Of all the lines below, return only those starting with the line holding "1- Iniciar sesion" and going on through the line holding "7- Especificar la", exactly as written.

> [Record extracts]:
■ ■ ■ ■

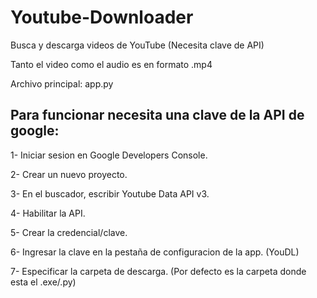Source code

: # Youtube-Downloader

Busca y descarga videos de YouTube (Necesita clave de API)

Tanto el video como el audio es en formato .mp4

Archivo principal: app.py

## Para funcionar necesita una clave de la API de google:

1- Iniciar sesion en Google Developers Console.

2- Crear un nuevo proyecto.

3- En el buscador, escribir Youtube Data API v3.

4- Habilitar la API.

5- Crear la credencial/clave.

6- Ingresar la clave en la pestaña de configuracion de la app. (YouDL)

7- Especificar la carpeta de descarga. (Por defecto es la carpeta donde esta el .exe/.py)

■ ■ ■ ■

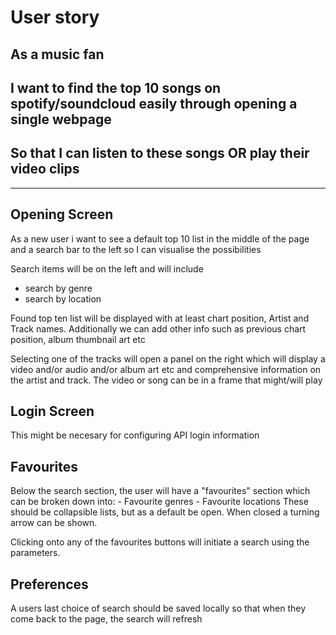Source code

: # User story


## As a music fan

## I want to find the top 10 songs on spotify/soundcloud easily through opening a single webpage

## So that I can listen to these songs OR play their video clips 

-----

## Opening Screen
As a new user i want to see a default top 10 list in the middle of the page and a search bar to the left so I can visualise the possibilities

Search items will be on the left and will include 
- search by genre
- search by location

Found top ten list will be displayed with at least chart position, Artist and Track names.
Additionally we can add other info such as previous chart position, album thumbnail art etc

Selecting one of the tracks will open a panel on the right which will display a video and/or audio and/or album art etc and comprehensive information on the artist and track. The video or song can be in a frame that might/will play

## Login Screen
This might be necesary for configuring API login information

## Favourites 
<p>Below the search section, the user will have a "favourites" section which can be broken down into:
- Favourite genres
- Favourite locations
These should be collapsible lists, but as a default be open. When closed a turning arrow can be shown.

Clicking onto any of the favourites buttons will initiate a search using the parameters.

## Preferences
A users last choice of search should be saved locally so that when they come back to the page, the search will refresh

■ ■ ■ ■

> [Task result]:
1- Iniciar sesion en Google Developers Console.

2- Crear un nuevo proyecto.

3- En el buscador, escribir Youtube Data API v3.

4- Habilitar la API.

5- Crear la credencial/clave.

6- Ingresar la clave en la pestaña de configuracion de la app. (YouDL)

7- Especificar la carpeta de descarga. (Por defecto es la carpeta donde esta el .exe/.py)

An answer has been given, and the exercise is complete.